Items from a data source:
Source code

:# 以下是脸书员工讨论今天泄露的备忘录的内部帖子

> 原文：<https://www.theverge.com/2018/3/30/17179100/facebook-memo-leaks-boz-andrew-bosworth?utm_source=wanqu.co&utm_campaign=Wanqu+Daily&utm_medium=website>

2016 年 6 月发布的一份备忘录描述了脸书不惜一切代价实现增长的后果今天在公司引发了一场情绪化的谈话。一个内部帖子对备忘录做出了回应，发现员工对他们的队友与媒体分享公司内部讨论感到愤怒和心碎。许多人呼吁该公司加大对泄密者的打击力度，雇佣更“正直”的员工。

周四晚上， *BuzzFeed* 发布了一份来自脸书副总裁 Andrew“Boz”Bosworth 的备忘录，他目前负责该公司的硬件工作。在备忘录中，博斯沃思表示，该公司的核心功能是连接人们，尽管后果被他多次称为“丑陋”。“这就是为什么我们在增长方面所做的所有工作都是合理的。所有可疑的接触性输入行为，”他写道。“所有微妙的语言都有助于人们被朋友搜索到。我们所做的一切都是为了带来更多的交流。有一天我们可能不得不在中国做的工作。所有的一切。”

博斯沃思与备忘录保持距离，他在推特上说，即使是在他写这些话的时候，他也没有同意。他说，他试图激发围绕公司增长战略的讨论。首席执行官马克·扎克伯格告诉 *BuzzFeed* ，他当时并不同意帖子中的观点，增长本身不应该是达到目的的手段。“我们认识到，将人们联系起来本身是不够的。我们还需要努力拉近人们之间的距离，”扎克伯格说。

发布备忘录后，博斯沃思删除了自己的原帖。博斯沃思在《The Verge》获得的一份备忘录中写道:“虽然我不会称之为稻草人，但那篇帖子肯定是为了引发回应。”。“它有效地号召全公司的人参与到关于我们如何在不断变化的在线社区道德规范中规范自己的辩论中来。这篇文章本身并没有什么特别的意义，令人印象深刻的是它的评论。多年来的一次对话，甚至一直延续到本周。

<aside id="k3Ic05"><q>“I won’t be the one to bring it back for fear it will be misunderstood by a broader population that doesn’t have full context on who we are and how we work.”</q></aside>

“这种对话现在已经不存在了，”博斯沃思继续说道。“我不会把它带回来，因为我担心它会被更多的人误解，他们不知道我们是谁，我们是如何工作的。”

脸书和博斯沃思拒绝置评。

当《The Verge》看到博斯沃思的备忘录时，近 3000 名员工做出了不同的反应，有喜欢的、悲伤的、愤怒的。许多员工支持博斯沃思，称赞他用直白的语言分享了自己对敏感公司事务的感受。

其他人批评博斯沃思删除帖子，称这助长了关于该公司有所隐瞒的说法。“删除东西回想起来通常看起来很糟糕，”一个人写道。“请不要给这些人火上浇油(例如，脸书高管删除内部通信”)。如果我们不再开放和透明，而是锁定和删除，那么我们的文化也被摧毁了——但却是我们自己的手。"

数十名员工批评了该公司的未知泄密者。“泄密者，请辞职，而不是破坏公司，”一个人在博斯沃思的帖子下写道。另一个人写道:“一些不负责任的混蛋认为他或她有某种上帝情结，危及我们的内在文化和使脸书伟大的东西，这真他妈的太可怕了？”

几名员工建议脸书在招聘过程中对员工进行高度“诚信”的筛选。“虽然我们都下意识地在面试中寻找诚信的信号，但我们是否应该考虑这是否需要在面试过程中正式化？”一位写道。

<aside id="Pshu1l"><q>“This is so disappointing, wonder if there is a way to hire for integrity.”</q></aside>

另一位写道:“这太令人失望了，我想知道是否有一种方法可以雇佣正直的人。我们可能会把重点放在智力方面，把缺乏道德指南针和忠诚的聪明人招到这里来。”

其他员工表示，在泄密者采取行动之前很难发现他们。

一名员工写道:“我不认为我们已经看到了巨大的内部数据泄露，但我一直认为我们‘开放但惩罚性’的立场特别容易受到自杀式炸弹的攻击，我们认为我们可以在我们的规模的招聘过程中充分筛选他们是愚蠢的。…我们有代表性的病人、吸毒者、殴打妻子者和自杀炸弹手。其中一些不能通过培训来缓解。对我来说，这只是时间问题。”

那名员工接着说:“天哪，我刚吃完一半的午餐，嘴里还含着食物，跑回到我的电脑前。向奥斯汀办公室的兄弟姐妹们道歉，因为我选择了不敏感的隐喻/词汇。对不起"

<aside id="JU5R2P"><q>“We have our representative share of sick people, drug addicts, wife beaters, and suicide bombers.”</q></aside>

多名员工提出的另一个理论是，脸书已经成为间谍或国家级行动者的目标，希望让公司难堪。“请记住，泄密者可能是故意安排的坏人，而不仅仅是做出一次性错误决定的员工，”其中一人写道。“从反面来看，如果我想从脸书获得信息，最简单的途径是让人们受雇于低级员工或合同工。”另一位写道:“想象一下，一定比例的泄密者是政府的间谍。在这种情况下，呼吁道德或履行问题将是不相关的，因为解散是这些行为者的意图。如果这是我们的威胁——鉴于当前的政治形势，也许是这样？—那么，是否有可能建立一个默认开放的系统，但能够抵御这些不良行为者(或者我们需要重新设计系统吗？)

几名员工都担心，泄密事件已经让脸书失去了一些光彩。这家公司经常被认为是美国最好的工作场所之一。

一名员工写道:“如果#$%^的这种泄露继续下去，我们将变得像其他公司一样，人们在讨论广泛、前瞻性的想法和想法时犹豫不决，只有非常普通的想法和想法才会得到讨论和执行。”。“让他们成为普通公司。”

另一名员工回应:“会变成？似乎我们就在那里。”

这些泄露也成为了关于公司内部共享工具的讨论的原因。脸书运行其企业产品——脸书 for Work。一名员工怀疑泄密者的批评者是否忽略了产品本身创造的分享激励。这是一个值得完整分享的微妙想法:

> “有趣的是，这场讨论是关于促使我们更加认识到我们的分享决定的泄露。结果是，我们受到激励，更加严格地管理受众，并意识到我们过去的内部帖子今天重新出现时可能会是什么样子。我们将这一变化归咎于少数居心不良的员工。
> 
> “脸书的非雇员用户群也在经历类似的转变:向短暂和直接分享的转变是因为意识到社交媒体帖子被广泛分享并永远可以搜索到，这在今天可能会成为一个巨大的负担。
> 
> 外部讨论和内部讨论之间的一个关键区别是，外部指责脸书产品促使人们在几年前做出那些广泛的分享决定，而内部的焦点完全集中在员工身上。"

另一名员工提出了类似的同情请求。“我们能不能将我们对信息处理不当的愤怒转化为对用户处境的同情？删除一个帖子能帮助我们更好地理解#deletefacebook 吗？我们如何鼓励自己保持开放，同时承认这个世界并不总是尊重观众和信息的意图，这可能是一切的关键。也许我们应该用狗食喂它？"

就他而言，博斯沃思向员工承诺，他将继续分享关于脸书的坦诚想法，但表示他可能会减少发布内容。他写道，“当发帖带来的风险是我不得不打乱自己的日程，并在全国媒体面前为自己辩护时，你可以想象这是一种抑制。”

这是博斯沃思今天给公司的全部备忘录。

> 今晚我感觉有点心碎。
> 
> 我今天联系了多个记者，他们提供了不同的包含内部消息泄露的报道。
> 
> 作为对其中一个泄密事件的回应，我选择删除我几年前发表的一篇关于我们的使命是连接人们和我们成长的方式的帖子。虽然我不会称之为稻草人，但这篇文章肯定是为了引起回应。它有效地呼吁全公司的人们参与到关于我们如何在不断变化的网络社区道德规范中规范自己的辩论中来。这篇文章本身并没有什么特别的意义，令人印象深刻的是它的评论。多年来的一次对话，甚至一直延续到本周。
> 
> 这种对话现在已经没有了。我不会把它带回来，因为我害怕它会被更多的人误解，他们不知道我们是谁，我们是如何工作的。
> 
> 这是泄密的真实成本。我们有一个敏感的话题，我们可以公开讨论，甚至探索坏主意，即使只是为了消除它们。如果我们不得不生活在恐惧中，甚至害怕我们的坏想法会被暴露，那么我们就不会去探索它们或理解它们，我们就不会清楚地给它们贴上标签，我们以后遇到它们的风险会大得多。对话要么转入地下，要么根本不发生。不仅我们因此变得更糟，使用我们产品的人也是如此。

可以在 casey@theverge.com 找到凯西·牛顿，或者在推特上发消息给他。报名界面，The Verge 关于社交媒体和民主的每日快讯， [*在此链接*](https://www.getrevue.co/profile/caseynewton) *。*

EXERCISE: Answer with a single number: the count of lines in the records that contain "我不会把它带回来".

RESULT OF THIS EXERCISE: 2